I'm coming over from Keras to PyTorch, and one of the surprising things I've found is that I'm supposed to implement my own training loop.
In Keras, there is a de facto fit() function that: (1) runs gradient descent and (2) collects a history of metrics for loss and accuracy over both the training set and validation set.
In PyTorch, it appears that the programmer needs to implement the training loop. Since I'm new to PyTorch, I don't know if my training loop implementation is correct.
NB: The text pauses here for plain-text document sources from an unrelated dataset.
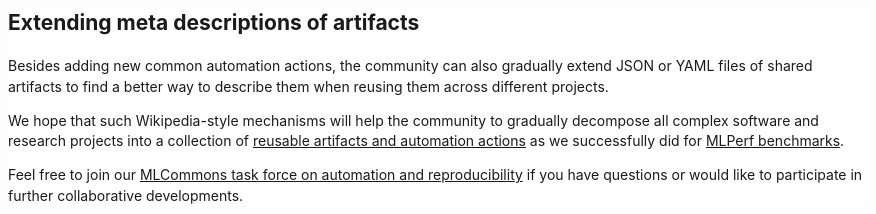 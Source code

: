 



## Extending meta descriptions of artifacts

Besides adding new common automation actions, the community can also gradually 
extend JSON or YAML files of shared artifacts to find a better way to describe them
when reusing them across different projects.

We hope that such Wikipedia-style mechanisms will help the community to gradually decompose 
all complex software and research projects into a collection of [reusable artifacts and automation actions](https://github.com/mlcommons/ck/tree/master/cm-mlops/script)
as we successfully did for [MLPerf benchmarks](sc22-scc-mlperf.md).


Feel free to join our [MLCommons task force on automation and reproducibility](../taskforce.md)
if you have questions or would like to participate in further collaborative developments.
I just want to compare apples-to-apples loss and accuracy metrics with what I'm seeing in Keras.
I've already read through:
the official PyTorch 60-minute blitz, where they provide a sample training loop.
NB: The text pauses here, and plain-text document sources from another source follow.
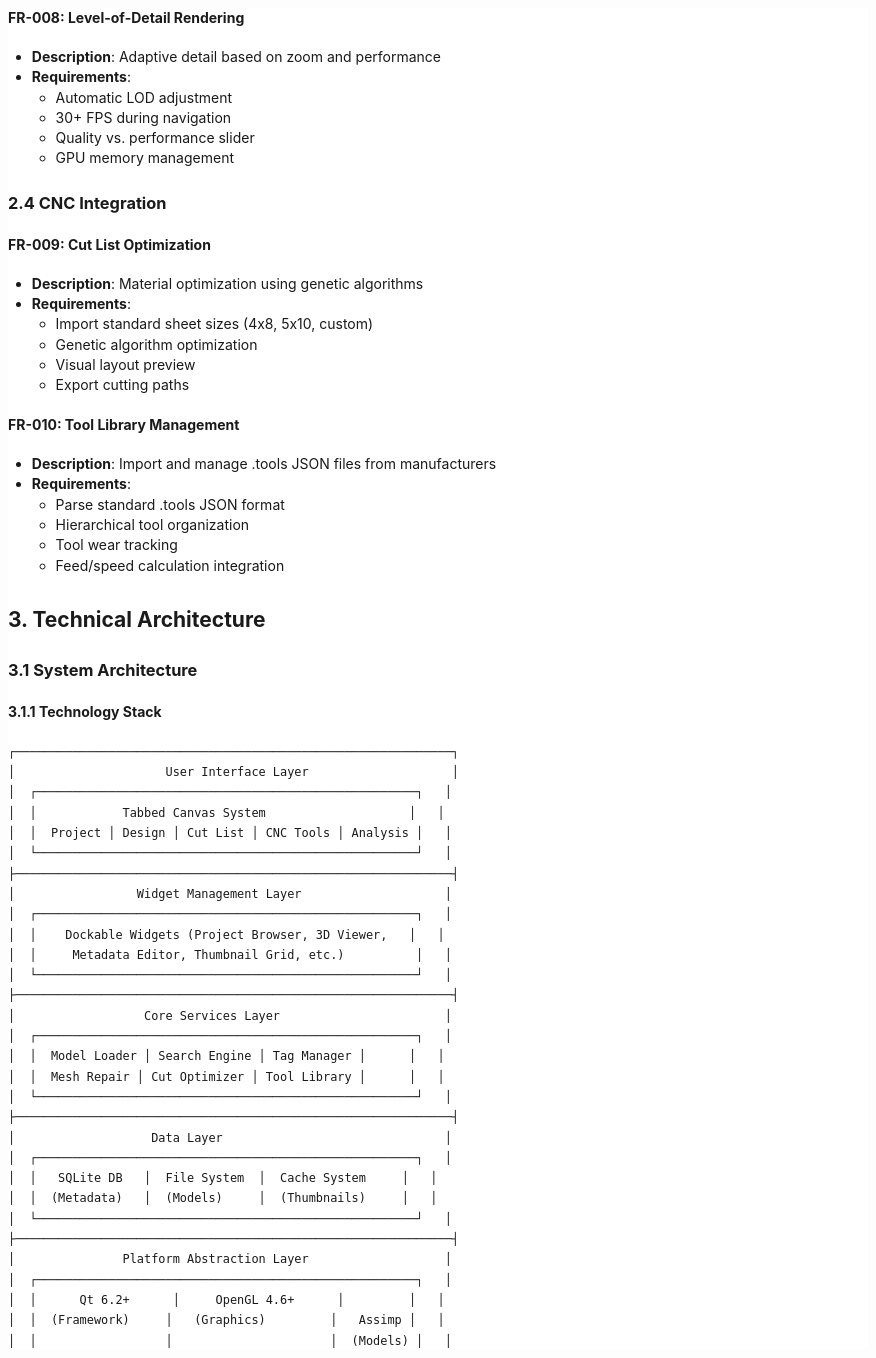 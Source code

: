 #### FR-008: Level-of-Detail Rendering
- **Description**: Adaptive detail based on zoom and performance
- **Requirements**:
  - Automatic LOD adjustment
  - 30+ FPS during navigation
  - Quality vs. performance slider
  - GPU memory management

### 2.4 CNC Integration

#### FR-009: Cut List Optimization
- **Description**: Material optimization using genetic algorithms
- **Requirements**:
  - Import standard sheet sizes (4x8, 5x10, custom)
  - Genetic algorithm optimization
  - Visual layout preview
  - Export cutting paths

#### FR-010: Tool Library Management
- **Description**: Import and manage .tools JSON files from manufacturers
- **Requirements**:
  - Parse standard .tools JSON format
  - Hierarchical tool organization
  - Tool wear tracking
  - Feed/speed calculation integration

## 3. Technical Architecture

### 3.1 System Architecture

#### 3.1.1 Technology Stack
```
┌─────────────────────────────────────────────────────────────┐
│                     User Interface Layer                    │
│  ┌─────────────────────────────────────────────────────┐   │
│  │            Tabbed Canvas System                    │   │
│  │  Project │ Design │ Cut List │ CNC Tools │ Analysis │   │
│  └─────────────────────────────────────────────────────┘   │
├─────────────────────────────────────────────────────────────┤
│                 Widget Management Layer                    │
│  ┌─────────────────────────────────────────────────────┐   │
│  │    Dockable Widgets (Project Browser, 3D Viewer,   │   │
│  │     Metadata Editor, Thumbnail Grid, etc.)          │   │
│  └─────────────────────────────────────────────────────┘   │
├─────────────────────────────────────────────────────────────┤
│                  Core Services Layer                       │
│  ┌─────────────────────────────────────────────────────┐   │
│  │  Model Loader │ Search Engine │ Tag Manager │      │   │
│  │  Mesh Repair │ Cut Optimizer │ Tool Library │      │   │
│  └─────────────────────────────────────────────────────┘   │
├─────────────────────────────────────────────────────────────┤
│                   Data Layer                               │
│  ┌─────────────────────────────────────────────────────┐   │
│  │   SQLite DB   │  File System  │  Cache System     │   │
│  │  (Metadata)   │  (Models)     │  (Thumbnails)     │   │
│  └─────────────────────────────────────────────────────┘   │
├─────────────────────────────────────────────────────────────┤
│               Platform Abstraction Layer                   │
│  ┌─────────────────────────────────────────────────────┐   │
│  │      Qt 6.2+      │     OpenGL 4.6+      │         │   │
│  │  (Framework)     │   (Graphics)         │   Assimp │   │
│  │                  │                      │  (Models) │   │
```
official PyTorch example code, where I've found the training loop placed in-line with other code.
the O'Reilly book Programming PyTorch for Deep Learning with its own training loop.
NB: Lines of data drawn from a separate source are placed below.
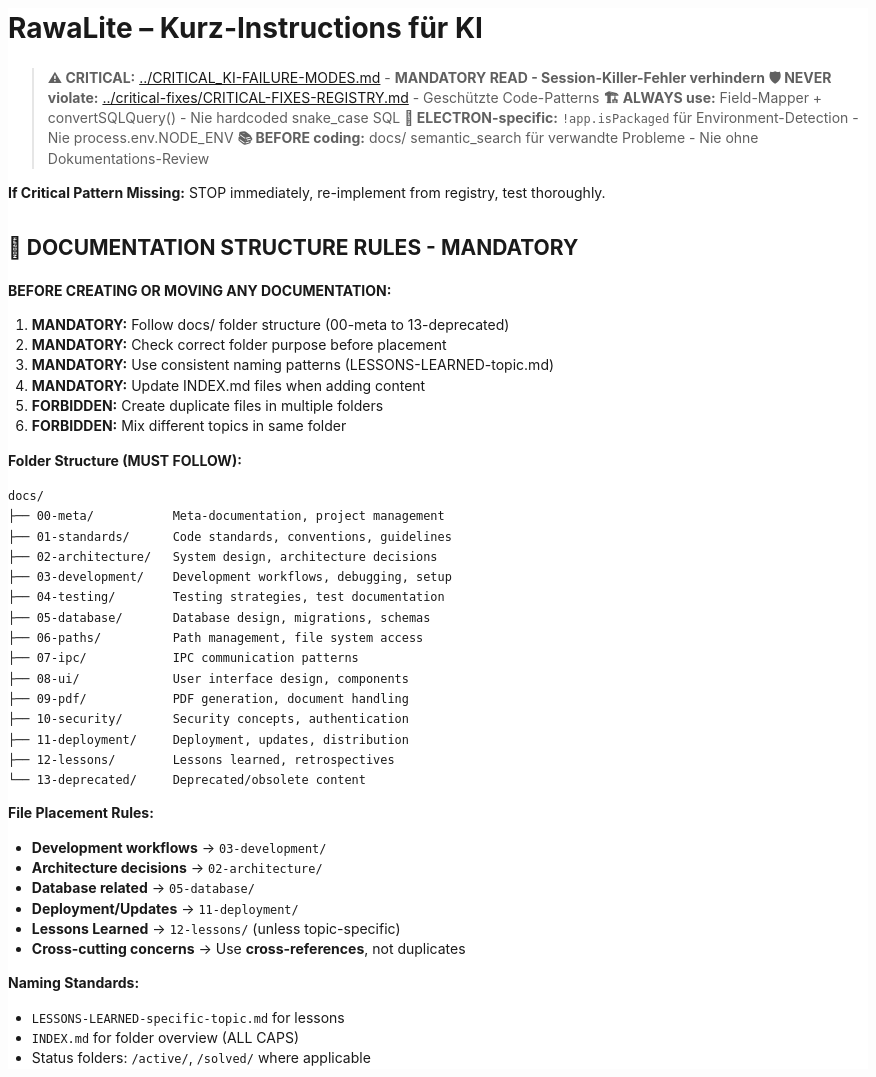 # RawaLite – Kurz-Instructions für KI

> **⚠️ CRITICAL:** [../CRITICAL_KI-FAILURE-MODES.md](../CRITICAL_KI-FAILURE-MODES.md) - **MANDATORY READ - Session-Killer-Fehler verhindern**
> **🛡️ NEVER violate:** [../critical-fixes/CRITICAL-FIXES-REGISTRY.md](../critical-fixes/CRITICAL-FIXES-REGISTRY.md) - Geschützte Code-Patterns
> **🏗️ ALWAYS use:** Field-Mapper + convertSQLQuery() - Nie hardcoded snake_case SQL
> **📱 ELECTRON-specific:** `!app.isPackaged` für Environment-Detection - Nie process.env.NODE_ENV
> **📚 BEFORE coding:** docs/ semantic_search für verwandte Probleme - Nie ohne Dokumentations-Review

**If Critical Pattern Missing:** STOP immediately, re-implement from registry, test thoroughly.

## 📁 DOCUMENTATION STRUCTURE RULES - MANDATORY

**BEFORE CREATING OR MOVING ANY DOCUMENTATION:**

1. **MANDATORY:** Follow docs/ folder structure (00-meta to 13-deprecated)
2. **MANDATORY:** Check correct folder purpose before placement
3. **MANDATORY:** Use consistent naming patterns (LESSONS-LEARNED-topic.md)
4. **MANDATORY:** Update INDEX.md files when adding content
5. **FORBIDDEN:** Create duplicate files in multiple folders
6. **FORBIDDEN:** Mix different topics in same folder

**Folder Structure (MUST FOLLOW):**
```
docs/
├── 00-meta/           Meta-documentation, project management
├── 01-standards/      Code standards, conventions, guidelines  
├── 02-architecture/   System design, architecture decisions
├── 03-development/    Development workflows, debugging, setup
├── 04-testing/        Testing strategies, test documentation
├── 05-database/       Database design, migrations, schemas
├── 06-paths/          Path management, file system access
├── 07-ipc/            IPC communication patterns
├── 08-ui/             User interface design, components
├── 09-pdf/            PDF generation, document handling
├── 10-security/       Security concepts, authentication
├── 11-deployment/     Deployment, updates, distribution
├── 12-lessons/        Lessons learned, retrospectives
└── 13-deprecated/     Deprecated/obsolete content
```

**File Placement Rules:**
- **Development workflows** → `03-development/`
- **Architecture decisions** → `02-architecture/`
- **Database related** → `05-database/`
- **Deployment/Updates** → `11-deployment/`
- **Lessons Learned** → `12-lessons/` (unless topic-specific)
- **Cross-cutting concerns** → Use **cross-references**, not duplicates

**Naming Standards:**
- `LESSONS-LEARNED-specific-topic.md` for lessons
- `INDEX.md` for folder overview (ALL CAPS)
- Status folders: `/active/`, `/solved/` where applicable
Stanford CS230 sample code.
various blog posts (e.g. here and here).
So I'm wondering: is there a definitive, universal training loop implementation that does the same thing and reports the same numbers as the Keras fit() function?
My points of frustration:
Pulling data out of the dataloader is not consistent between image data and NLP data.
Correctly computing loss and accuracy is not consistent in any sample code I've seen.
Some code examples use Variable, while others do not.
Unnecessarily detailed: moving data to/from the GPU; knowing when to call zero_grad().
For what it's worth, here is my current implementation. Are there any obvious bugs?
import time
def train(model, optimizer, loss_fn, train_dl, val_dl, epochs=20, device='cuda'):
'''
Runs training loop for classification problems. Returns Keras-style
per-epoch history of loss and accuracy over training and validation data.
Parameters
----------
model : nn.Module
Neural network model
optimizer : torch.optim.Optimizer
Search space optimizer (e.g. Adam)
loss_fn :
Loss function (e.g. nn.CrossEntropyLoss())
train_dl :
Iterable dataloader for training data.
val_dl :
Iterable dataloader for validation data.
epochs : int
Number of epochs to run
device : string
Specifies 'cuda' or 'cpu'
Returns
-------
Dictionary
Similar to Keras' fit(), the output dictionary contains per-epoch
history of training loss, training accuracy, validation loss, and
validation accuracy.
'''
print('train() called: model=%s, opt=%s(lr=%f), epochs=%d, device=%s\n' % \
(type(model).__name__, type(optimizer).__name__,
optimizer.param_groups[0]['lr'], epochs, device))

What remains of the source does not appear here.